When “golden October decline[s] into sombre November” bringing us ultimately through these times of endings to new beginnings in Advent, then, as T.S. Eliot puts it in his play, Murder in the Cathedral, “who has stretched out his hand to the fire and remembered the Saints at All Hallows, remembered the martyrs and saints who wait?” Somehow there is a significance about the Octave of All Saints that is meant to remain with us. Yet we so easily forget the glory of All Saints and its meaning for us in the pilgrimage of our souls. The Octave of All Saints is the strong reminder to us of our true citizenship in heaven which is the pattern of our lives in faith.

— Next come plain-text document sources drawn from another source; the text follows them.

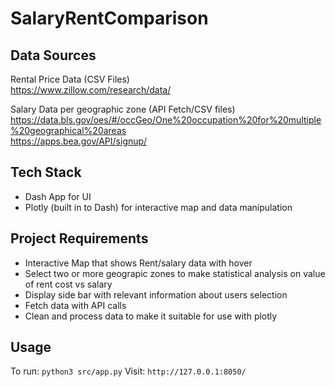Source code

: # SalaryRentComparison
## Data Sources
Rental Price Data (CSV Files)  
https://www.zillow.com/research/data/   

Salary Data per geographic zone (API Fetch/CSV files)  
https://data.bls.gov/oes/#/occGeo/One%20occupation%20for%20multiple%20geographical%20areas  
https://apps.bea.gov/API/signup/ 

## Tech Stack
* Dash App for UI  
* Plotly (built in to Dash) for interactive map and data manipulation

## Project Requirements
* Interactive Map that shows Rent/salary data with hover
* Select two or more geograpic zones to make statistical analysis on value of rent cost vs salary
* Display side bar with relevant information about users selection
* Fetch data with API calls
* Clean and process data to make it suitable for use with plotly

## Usage
To run: `python3 src/app.py`
Visit: `http://127.0.0.1:8050/`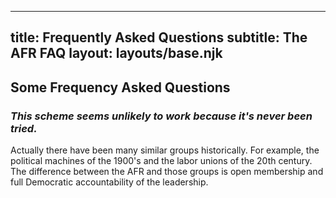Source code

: 
---
title: Frequently Asked Questions
subtitle: The AFR FAQ
layout: layouts/base.njk
---

## Some Frequency Asked Questions

### *This scheme seems unlikely to work because it's never been tried.*

Actually there have been many similar groups historically. For example, the political machines of the 1900's and the labor unions of the 20th century. The difference between the AFR and those groups is open membership and full Democratic accountability of the leadership. 
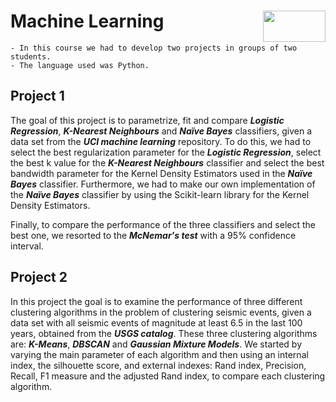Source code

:# Machine Learning <img align="right" width="100" height="50" src="https://camo.githubusercontent.com/b2029ffe76b249d5bdd72d48611937651db6a96a/68747470733a2f2f692e696d6775722e636f6d2f4c304e4c616a582e706e67">

    - In this course we had to develop two projects in groups of two students.
    - The language used was Python.

## Project 1

The goal of this project is to parametrize, fit and compare ***Logistic Regression***, ***K-Nearest Neighbours*** and ***Naïve Bayes*** classifiers, given a data set from the ***UCI machine learning*** repository. To do this, we had to select the best regularization parameter for the ***Logistic Regression***, select the best k value for the ***K-Nearest Neighbours*** classifier and select the best bandwidth parameter for the Kernel Density Estimators used in the ***Naïve Bayes*** classifier. Furthermore, we had to make our own implementation of the ***Naïve Bayes*** classifier by using the Scikit-learn library for the Kernel Density Estimators.

Finally, to compare the performance of the three classifiers and select the best one, we resorted to the ***McNemar's test*** with a 95% confidence interval.

## Project 2

In this project the goal is to examine the performance of three different clustering algorithms in the problem of clustering seismic events, given a data set with all seismic events of magnitude at least 6.5 in the last 100 years, obtained from the ***USGS catalog***. These three clustering algorithms are: ***K-Means***, ***DBSCAN*** and ***Gaussian Mixture Models***. We started by varying the main parameter of each algorithm and then using an internal index, the silhouette score, and external indexes: Rand index, Precision, Recall, F1 measure and the adjusted Rand index, to compare each clustering algorithm.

“For here have we no continuing city”, Hebrews reminds us (Heb. 13.14) and in the Octave’s commemoration of “Founders, Benefactors, and Missionaries” (BCP, p. 302), the powerful lesson from Hebrews about the community of faith reminds us that “they”, reaching back to the saints of the Old Testament, we might say, as well as the great pageant of souls over the centuries who have gone before us, “seek a country”, indeed, “they desire a better country, that is, an heavenly”. Paul, building upon such an understanding reminds us that “our citizenship is in heaven”.

But that does not mean a flight from the world nor does it mean its contrary, collapsing the things of God into our world. It is more about how we participate now in heavenly things through our desire and longing for what is everlasting. November, in all of the fading glory of nature, reminds us of what does not pass away. All Saints’ recalls us to who we are with God in the Communion of Saints. Such is the true dignity and freedom of our souls. We are freed to God.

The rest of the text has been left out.